• Given data:
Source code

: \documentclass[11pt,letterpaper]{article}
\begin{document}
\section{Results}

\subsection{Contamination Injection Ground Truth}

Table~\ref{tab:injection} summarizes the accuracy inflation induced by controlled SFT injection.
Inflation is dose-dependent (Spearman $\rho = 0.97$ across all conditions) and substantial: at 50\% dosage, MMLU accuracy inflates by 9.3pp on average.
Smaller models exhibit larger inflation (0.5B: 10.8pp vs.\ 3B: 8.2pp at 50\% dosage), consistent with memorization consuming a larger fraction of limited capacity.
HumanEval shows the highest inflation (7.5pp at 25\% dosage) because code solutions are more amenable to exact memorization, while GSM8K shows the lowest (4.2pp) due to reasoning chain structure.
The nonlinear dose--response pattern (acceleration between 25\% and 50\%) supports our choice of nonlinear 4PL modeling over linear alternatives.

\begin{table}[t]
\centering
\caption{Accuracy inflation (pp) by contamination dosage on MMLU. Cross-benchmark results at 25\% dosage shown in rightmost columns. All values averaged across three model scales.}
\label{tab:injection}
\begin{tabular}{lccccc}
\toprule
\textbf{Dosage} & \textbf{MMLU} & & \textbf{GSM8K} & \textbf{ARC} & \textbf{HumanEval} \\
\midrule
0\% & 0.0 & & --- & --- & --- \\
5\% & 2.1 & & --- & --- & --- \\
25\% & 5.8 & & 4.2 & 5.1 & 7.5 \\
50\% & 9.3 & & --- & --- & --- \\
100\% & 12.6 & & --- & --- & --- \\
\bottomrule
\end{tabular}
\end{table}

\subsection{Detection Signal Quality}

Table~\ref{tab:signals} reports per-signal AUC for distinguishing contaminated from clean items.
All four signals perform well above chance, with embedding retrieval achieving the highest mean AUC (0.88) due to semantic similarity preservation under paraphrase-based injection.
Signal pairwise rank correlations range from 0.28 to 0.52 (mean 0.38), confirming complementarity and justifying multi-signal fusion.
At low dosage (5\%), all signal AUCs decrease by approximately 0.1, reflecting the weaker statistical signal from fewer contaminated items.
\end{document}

• Task instructions:
Tally up the lines holding the string "highest" in the data above, and respond with nothing but the number.

• Reply:
2